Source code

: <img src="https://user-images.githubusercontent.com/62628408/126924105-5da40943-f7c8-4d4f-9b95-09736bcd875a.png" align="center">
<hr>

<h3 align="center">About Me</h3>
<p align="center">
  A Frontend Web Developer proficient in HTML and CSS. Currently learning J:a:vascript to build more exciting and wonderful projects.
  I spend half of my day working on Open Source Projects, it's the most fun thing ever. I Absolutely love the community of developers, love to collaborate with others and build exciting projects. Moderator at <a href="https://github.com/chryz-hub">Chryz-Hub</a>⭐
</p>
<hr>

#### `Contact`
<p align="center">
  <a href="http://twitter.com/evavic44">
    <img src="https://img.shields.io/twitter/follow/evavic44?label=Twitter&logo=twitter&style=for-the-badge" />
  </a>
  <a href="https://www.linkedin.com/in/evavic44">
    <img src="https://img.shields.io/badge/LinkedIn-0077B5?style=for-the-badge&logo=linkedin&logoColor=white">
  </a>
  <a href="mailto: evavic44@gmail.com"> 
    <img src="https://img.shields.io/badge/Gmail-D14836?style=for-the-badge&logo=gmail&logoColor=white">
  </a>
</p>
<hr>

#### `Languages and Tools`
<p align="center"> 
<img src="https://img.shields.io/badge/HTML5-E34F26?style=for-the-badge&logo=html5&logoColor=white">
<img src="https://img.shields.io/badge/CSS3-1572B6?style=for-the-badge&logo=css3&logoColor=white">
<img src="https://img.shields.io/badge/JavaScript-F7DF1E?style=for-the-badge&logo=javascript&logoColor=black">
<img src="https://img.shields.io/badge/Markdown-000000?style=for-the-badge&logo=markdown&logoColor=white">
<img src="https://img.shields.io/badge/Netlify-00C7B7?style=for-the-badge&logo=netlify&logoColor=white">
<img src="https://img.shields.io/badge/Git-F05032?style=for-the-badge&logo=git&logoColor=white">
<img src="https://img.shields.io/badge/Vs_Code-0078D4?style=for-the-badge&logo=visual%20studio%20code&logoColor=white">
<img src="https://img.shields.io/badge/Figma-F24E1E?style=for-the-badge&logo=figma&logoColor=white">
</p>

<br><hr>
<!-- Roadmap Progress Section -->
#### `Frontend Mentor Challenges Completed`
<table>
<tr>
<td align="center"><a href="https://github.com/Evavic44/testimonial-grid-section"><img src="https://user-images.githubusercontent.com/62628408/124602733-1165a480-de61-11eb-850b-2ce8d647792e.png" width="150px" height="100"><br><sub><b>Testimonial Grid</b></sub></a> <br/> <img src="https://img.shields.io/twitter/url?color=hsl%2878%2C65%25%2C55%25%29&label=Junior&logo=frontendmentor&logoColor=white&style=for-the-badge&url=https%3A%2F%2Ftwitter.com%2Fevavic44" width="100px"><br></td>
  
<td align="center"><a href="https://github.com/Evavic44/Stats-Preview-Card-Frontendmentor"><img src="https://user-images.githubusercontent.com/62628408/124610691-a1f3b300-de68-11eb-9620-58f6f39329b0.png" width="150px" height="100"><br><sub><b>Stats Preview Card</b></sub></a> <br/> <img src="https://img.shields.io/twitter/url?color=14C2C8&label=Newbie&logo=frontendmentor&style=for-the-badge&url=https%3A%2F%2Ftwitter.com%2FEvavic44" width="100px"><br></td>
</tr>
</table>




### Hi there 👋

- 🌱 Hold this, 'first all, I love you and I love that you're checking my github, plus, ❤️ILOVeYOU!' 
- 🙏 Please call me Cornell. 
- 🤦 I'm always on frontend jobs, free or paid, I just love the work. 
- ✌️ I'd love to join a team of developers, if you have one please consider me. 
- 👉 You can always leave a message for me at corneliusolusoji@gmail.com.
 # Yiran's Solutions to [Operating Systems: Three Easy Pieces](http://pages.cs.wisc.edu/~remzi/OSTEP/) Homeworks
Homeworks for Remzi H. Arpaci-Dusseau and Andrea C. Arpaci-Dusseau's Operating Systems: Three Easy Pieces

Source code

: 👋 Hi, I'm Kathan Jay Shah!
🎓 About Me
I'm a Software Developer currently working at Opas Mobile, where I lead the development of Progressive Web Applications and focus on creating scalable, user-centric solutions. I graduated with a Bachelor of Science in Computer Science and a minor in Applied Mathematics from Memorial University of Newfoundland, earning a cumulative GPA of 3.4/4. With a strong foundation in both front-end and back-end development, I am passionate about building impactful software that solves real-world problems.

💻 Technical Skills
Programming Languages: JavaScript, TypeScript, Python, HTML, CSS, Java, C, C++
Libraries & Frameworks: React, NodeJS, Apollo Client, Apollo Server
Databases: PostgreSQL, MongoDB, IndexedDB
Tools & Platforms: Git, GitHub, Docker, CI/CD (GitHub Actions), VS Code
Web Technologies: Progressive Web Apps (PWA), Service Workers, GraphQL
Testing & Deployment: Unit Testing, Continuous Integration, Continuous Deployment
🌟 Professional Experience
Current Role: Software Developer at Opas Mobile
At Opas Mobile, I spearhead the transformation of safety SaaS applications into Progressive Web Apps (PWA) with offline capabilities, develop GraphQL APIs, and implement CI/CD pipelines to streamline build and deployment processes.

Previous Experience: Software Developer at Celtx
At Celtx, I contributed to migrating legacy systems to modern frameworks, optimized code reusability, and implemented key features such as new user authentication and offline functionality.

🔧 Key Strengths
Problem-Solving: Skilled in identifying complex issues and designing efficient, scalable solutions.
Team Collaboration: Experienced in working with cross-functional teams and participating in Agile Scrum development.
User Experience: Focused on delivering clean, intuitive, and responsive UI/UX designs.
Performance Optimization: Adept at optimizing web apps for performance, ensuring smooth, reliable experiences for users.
+--
Problem requirements. Across all of the material above, how many lines contain the word "projects"? Only the number should be given.

Completed exercise. 2